(Dataset entries)
☆ ☆ ☆ ☆ ☆ ☆ ☆
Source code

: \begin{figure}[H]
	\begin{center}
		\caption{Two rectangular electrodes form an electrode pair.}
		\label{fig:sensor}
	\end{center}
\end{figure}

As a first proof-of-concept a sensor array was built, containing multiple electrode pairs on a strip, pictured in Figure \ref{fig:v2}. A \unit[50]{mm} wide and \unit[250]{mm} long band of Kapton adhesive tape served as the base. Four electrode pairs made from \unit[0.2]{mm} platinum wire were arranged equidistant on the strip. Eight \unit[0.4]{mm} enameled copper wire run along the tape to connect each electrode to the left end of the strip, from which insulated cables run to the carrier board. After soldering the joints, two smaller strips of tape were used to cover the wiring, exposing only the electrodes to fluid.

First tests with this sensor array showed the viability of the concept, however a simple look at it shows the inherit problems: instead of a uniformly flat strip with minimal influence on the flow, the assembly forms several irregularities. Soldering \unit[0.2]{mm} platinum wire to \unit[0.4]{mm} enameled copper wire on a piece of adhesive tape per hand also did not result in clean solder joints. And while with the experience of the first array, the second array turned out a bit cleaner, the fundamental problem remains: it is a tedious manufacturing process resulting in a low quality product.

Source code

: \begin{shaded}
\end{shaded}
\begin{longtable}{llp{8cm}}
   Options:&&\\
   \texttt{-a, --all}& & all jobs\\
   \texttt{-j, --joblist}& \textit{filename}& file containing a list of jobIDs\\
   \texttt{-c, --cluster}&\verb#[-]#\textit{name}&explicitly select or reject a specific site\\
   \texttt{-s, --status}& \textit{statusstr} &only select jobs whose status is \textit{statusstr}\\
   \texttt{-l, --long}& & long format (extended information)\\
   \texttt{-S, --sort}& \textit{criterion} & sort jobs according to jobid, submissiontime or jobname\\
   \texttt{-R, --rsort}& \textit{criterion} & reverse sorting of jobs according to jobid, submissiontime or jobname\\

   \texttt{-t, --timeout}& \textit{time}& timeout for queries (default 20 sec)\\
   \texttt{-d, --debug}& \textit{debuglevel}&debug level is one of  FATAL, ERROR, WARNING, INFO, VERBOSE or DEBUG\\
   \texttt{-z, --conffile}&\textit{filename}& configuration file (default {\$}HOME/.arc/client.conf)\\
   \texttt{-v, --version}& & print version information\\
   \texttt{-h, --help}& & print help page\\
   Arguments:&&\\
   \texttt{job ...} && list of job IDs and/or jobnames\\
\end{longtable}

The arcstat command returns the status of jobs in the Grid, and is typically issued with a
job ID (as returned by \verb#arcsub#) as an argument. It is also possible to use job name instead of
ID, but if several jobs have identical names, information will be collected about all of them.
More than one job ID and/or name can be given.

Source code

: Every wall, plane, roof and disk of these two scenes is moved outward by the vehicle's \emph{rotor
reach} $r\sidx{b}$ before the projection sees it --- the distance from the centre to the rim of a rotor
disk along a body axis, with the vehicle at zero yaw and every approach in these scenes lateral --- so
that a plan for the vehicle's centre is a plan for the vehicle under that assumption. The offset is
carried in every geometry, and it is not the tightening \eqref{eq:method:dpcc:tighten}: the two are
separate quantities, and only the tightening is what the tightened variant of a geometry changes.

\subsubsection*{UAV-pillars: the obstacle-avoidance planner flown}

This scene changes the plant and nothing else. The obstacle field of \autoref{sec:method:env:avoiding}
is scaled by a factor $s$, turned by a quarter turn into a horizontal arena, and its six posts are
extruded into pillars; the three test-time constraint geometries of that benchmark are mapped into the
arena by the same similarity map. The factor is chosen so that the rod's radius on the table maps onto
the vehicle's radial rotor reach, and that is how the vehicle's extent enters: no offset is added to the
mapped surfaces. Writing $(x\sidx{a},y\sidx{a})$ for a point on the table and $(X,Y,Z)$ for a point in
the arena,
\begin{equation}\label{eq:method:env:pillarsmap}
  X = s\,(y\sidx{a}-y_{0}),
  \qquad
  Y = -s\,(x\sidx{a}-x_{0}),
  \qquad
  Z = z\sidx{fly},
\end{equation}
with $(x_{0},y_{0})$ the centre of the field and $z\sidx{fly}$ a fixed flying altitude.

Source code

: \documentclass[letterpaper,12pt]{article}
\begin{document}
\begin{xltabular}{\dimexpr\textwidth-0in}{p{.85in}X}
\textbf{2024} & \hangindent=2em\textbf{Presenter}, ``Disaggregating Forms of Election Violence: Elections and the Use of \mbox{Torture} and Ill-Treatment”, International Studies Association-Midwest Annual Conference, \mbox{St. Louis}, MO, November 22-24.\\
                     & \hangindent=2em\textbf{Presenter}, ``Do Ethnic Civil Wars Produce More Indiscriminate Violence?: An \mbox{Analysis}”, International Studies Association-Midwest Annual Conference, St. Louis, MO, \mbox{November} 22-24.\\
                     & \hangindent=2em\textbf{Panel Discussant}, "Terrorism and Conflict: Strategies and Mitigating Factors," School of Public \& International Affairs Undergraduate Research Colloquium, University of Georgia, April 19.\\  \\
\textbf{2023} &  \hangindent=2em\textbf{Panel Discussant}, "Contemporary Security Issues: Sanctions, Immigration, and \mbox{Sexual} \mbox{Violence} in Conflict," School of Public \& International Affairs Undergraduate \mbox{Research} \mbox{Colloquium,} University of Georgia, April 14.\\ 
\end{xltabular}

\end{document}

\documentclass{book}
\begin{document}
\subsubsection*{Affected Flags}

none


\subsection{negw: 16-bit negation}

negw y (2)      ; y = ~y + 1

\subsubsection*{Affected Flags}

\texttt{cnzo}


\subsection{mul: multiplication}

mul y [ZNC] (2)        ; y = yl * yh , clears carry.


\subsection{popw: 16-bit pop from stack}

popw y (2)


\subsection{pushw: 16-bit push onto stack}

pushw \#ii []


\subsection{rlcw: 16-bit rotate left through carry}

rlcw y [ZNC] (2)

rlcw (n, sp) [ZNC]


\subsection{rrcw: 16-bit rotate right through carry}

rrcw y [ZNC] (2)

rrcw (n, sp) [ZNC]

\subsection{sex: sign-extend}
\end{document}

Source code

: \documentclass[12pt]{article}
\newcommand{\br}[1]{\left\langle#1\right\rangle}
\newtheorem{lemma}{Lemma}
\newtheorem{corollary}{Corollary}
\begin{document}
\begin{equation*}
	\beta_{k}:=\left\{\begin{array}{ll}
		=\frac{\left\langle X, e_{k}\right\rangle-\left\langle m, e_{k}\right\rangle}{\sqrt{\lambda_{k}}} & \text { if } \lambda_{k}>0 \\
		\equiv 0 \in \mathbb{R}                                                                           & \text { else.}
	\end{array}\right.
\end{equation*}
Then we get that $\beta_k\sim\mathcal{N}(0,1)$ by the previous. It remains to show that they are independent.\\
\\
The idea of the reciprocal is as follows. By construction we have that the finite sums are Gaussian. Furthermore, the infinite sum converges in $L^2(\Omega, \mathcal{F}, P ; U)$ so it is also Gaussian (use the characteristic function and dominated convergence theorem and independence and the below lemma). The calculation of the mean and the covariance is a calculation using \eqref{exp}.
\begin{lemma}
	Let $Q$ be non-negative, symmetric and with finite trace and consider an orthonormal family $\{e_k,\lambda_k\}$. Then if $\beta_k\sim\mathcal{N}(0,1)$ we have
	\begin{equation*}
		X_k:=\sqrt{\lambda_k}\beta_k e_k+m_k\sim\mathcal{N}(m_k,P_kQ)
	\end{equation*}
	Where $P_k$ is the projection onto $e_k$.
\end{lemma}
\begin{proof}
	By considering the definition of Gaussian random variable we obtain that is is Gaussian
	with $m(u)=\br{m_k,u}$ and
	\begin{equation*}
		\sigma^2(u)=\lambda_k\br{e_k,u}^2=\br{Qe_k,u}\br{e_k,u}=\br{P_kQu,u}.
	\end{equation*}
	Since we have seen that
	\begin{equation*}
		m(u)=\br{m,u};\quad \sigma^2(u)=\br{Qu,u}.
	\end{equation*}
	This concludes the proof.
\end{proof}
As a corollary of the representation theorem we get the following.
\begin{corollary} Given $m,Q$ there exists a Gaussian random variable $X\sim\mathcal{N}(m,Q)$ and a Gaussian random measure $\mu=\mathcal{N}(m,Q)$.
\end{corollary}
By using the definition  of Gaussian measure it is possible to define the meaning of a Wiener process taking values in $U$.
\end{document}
☆ ☆ ☆ ☆ ☆ ☆ ☆
Beginning with the line that holds "Given $m,Q$ there", copy the entries exactly to their last line, and leave out every earlier line.

__Written response__.
\begin{corollary} Given $m,Q$ there exists a Gaussian random variable $X\sim\mathcal{N}(m,Q)$ and a Gaussian random measure $\mu=\mathcal{N}(m,Q)$.
\end{corollary}
By using the definition  of Gaussian measure it is possible to define the meaning of a Wiener process taking values in $U$.
\end{document}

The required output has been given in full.